Task to complete
Please repeat the data below exactly, with the pictures removed.

(Stored data)
------------------------------------------------

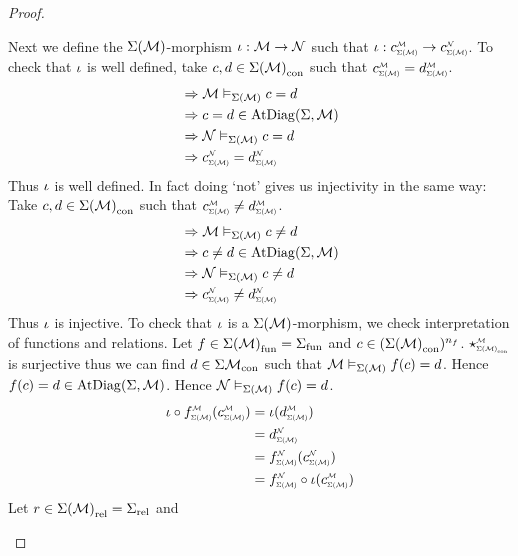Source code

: \begin{proof}
\begin{forward}
        Next we define the $\Sigma(\mathcal{M})$-morphism 
        $\iota : \mathcal{M} \to \mathcal{N}$ such that 
        $\io : \subintp{\Si(\MM)}{\MM}{c} \to \subintp{\Si(\MM)}{\NN}{c}$.
        To check that $\iota$ is well defined, 
        take $c,d \in {\Sigma(\mathcal{M})}_\mathrm{con}$ such that 
        $\subintp{\Si(\MM)}{\MM}{c} = \subintp{\Si(\MM)}{\MM}{d}$.
        \begin{align*}
            &\implies \MM \model{\Si(\MM)} c = d \\
            &\implies c = d \in \atdiag{\Si}{\MM} \\
            &\implies \NN \model{\Si(\MM)} c = d \\
            &\implies \subintp{\Si(\MM)}{\NN}{c} = \subintp{\Si(\MM)}{\NN}{d}
        \end{align*}
        Thus $\iota$ is well defined.
        In fact doing `not' gives us injectivity in the same way:
        Take $c,d \in {\Sigma(\mathcal{M})}_\mathrm{con}$ such that 
        $\subintp{\Si(\MM)}{\MM}{c} \ne \subintp{\Si(\MM)}{\MM}{d}$.
        \begin{align*}
            &\implies \MM \model{\Si(\MM)} c \ne d \\
            &\implies c \ne d \in \atdiag{\Si}{\MM} \\
            &\implies \NN \model{\Si(\MM)} c \ne d \\
            &\implies \subintp{\Si(\MM)}{\NN}{c} \ne \subintp{\Si(\MM)}{\NN}{d}
        \end{align*}
        Thus $\iota$ is injective.
        To check that $\iota$ is a $\Sigma(\mathcal{M})$-morphism, 
        we check interpretation of functions and relations.
        Let $f \in {\Sigma(\mathcal{M})}_\mathrm{fun} = {\Sigma}_\mathrm{fun}$ and 
        $c \in ({\Sigma(\mathcal{M})}_\mathrm{con})^{n_f}$.
        $\intp{\const{\Si(\MM)}}{\MM}$ is surjective thus we can find 
        $d \in {\Sigma{\mathcal{M}}}_\mathrm{con}$ such that $\mathcal{M} \vDash_{\Sigma(\mathcal{M})} f(c) = d$.
        Hence $f(c) = d \in \mathrm{AtDiag}(\Sigma,\mathcal{M})$.
        Hence $\mathcal{N} \vDash_{\Sigma(\mathcal{M})} f(c) = d$.
        \begin{align*}
            \io \circ \subintp{\Si(\MM)}{\MM}{f}(\subintp{\Si(\MM)}{\MM}{c}) 
            &= \io(\subintp{\Si(\MM)}{\MM}{d}) \\
            &= \subintp{\Si(\MM)}{\NN}{d}\\
            &= \subintp{\Si(\MM)}{\NN}{f}(\subintp{\Si(\MM)}{\NN}{c})\\
            &= \subintp{\Si(\MM)}{\NN}{f} \circ \io(\subintp{\Si(\MM)}{\MM}{c})
        \end{align*}
        Let $r \in {\Sigma(\mathcal{M})}_\mathrm{rel} = {\Sigma}_\mathrm{rel}$ and 

\end{forward}
\end{proof}

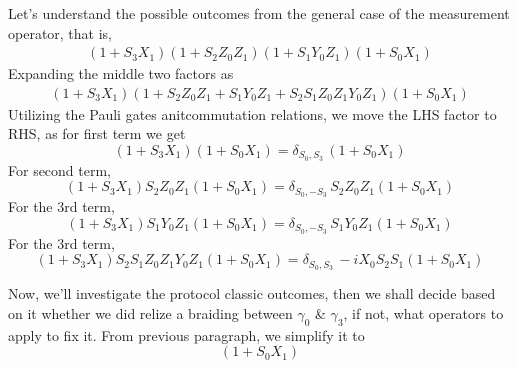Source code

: \documentclass{article}
\begin{document}
Let's understand the possible outcomes from the general case of the measurement operator,
that is,
$$
	\begin{aligned}
		(1 +S_3 X_1) (1 +S_2 Z_0 Z_1) (1 +S_1 Y_0 Z_1) (1 +S_0 X_1)
		\label{eq:general meas}
	\end{aligned}
$$
Expanding the middle two factors as
$$
	\begin{aligned}
		(1 +S_3 X_1) (1 + S_2 Z_0 Z_1 + S_1 Y_0 Z_1 + S_2 S_1 Z_0 Z_1 Y_0 Z_1) (1 +S_0 X_1)
		\label{eq:expanding}
	\end{aligned}
$$
Utilizing the Pauli gates anitcommutation relations, we move the LHS factor to RHS,
as for first term we get
\begin{equation*}
	(1 +S_3 X_1) (1 +S_0 X_1) = \delta_{S_0,S_3}\, (1 +S_0 X_1)
\end{equation*}
For second term,
\begin{equation*}
	(1 +S_3 X_1) S_2 Z_0 Z_1 (1 +S_0 X_1) = \delta_{S_0,-S_3}\, S_2 Z_0 Z_1 (1 +S_0 X_1)
\end{equation*}
For the 3rd term,
\begin{equation*}
	(1 +S_3 X_1) S_1 Y_0 Z_1 (1 +S_0 X_1) = \delta_{S_0,-S_3}\, S_1 Y_0 Z_1 (1 +S_0 X_1)
\end{equation*}
For the 3rd term,
\begin{equation*}
	(1 +S_3 X_1) S_2 S_1 Z_0 Z_1 Y_0 Z_1 (1 +S_0 X_1) = \delta_{S_0,S_3}\, -i X_0 S_2 S_1 (1 +S_0 X_1)
\end{equation*}

Now, we'll investigate the protocol classic outcomes, then we shall decide based on it whether
we did relize a braiding between $ \gamma_0 $ \& $ \gamma_3 $, if not, what operators
to apply to fix it. From previous paragraph, we simplify it to
\begin{equation*}
	[
		\delta_{S_0,S_3} + \delta_{S_0,-S_3}\, S_2 Z_0 Z_1
		+ \delta_{S_0,-S_3}\, S_1 Y_0 Z_1 + \delta_{S_0,S_3}\, -i X_0 S_2 S_1
	] (1 +S_0 X_1)
\end{equation*}
\end{document}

------------------------------------------------

Response
Source code

: \begin{proof}
\begin{forward}
        Next we define the $\Sigma(\mathcal{M})$-morphism 
        $\iota : \mathcal{M} \to \mathcal{N}$ such that 
        $\io : \subintp{\Si(\MM)}{\MM}{c} \to \subintp{\Si(\MM)}{\NN}{c}$.
        To check that $\iota$ is well defined, 
        take $c,d \in {\Sigma(\mathcal{M})}_\mathrm{con}$ such that 
        $\subintp{\Si(\MM)}{\MM}{c} = \subintp{\Si(\MM)}{\MM}{d}$.
        \begin{align*}
            &\implies \MM \model{\Si(\MM)} c = d \\
            &\implies c = d \in \atdiag{\Si}{\MM} \\
            &\implies \NN \model{\Si(\MM)} c = d \\
            &\implies \subintp{\Si(\MM)}{\NN}{c} = \subintp{\Si(\MM)}{\NN}{d}
        \end{align*}
        Thus $\iota$ is well defined.
        In fact doing `not' gives us injectivity in the same way:
        Take $c,d \in {\Sigma(\mathcal{M})}_\mathrm{con}$ such that 
        $\subintp{\Si(\MM)}{\MM}{c} \ne \subintp{\Si(\MM)}{\MM}{d}$.
        \begin{align*}
            &\implies \MM \model{\Si(\MM)} c \ne d \\
            &\implies c \ne d \in \atdiag{\Si}{\MM} \\
            &\implies \NN \model{\Si(\MM)} c \ne d \\
            &\implies \subintp{\Si(\MM)}{\NN}{c} \ne \subintp{\Si(\MM)}{\NN}{d}
        \end{align*}
        Thus $\iota$ is injective.
        To check that $\iota$ is a $\Sigma(\mathcal{M})$-morphism, 
        we check interpretation of functions and relations.
        Let $f \in {\Sigma(\mathcal{M})}_\mathrm{fun} = {\Sigma}_\mathrm{fun}$ and 
        $c \in ({\Sigma(\mathcal{M})}_\mathrm{con})^{n_f}$.
        $\intp{\const{\Si(\MM)}}{\MM}$ is surjective thus we can find 
        $d \in {\Sigma{\mathcal{M}}}_\mathrm{con}$ such that $\mathcal{M} \vDash_{\Sigma(\mathcal{M})} f(c) = d$.
        Hence $f(c) = d \in \mathrm{AtDiag}(\Sigma,\mathcal{M})$.
        Hence $\mathcal{N} \vDash_{\Sigma(\mathcal{M})} f(c) = d$.
        \begin{align*}
            \io \circ \subintp{\Si(\MM)}{\MM}{f}(\subintp{\Si(\MM)}{\MM}{c}) 
            &= \io(\subintp{\Si(\MM)}{\MM}{d}) \\
            &= \subintp{\Si(\MM)}{\NN}{d}\\
            &= \subintp{\Si(\MM)}{\NN}{f}(\subintp{\Si(\MM)}{\NN}{c})\\
            &= \subintp{\Si(\MM)}{\NN}{f} \circ \io(\subintp{\Si(\MM)}{\MM}{c})
        \end{align*}
        Let $r \in {\Sigma(\mathcal{M})}_\mathrm{rel} = {\Sigma}_\mathrm{rel}$ and 

\end{forward}
\end{proof}

Source code

: \documentclass{article}
\begin{document}
Let's understand the possible outcomes from the general case of the measurement operator,
that is,
$$
	\begin{aligned}
		(1 +S_3 X_1) (1 +S_2 Z_0 Z_1) (1 +S_1 Y_0 Z_1) (1 +S_0 X_1)
		\label{eq:general meas}
	\end{aligned}
$$
Expanding the middle two factors as
$$
	\begin{aligned}
		(1 +S_3 X_1) (1 + S_2 Z_0 Z_1 + S_1 Y_0 Z_1 + S_2 S_1 Z_0 Z_1 Y_0 Z_1) (1 +S_0 X_1)
		\label{eq:expanding}
	\end{aligned}
$$
Utilizing the Pauli gates anitcommutation relations, we move the LHS factor to RHS,
as for first term we get
\begin{equation*}
	(1 +S_3 X_1) (1 +S_0 X_1) = \delta_{S_0,S_3}\, (1 +S_0 X_1)
\end{equation*}
For second term,
\begin{equation*}
	(1 +S_3 X_1) S_2 Z_0 Z_1 (1 +S_0 X_1) = \delta_{S_0,-S_3}\, S_2 Z_0 Z_1 (1 +S_0 X_1)
\end{equation*}
For the 3rd term,
\begin{equation*}
	(1 +S_3 X_1) S_1 Y_0 Z_1 (1 +S_0 X_1) = \delta_{S_0,-S_3}\, S_1 Y_0 Z_1 (1 +S_0 X_1)
\end{equation*}
For the 3rd term,
\begin{equation*}
	(1 +S_3 X_1) S_2 S_1 Z_0 Z_1 Y_0 Z_1 (1 +S_0 X_1) = \delta_{S_0,S_3}\, -i X_0 S_2 S_1 (1 +S_0 X_1)
\end{equation*}

Now, we'll investigate the protocol classic outcomes, then we shall decide based on it whether
we did relize a braiding between $ \gamma_0 $ \& $ \gamma_3 $, if not, what operators
to apply to fix it. From previous paragraph, we simplify it to
\begin{equation*}
	[
		\delta_{S_0,S_3} + \delta_{S_0,-S_3}\, S_2 Z_0 Z_1
		+ \delta_{S_0,-S_3}\, S_1 Y_0 Z_1 + \delta_{S_0,S_3}\, -i X_0 S_2 S_1
	] (1 +S_0 X_1)
\end{equation*}
\end{document}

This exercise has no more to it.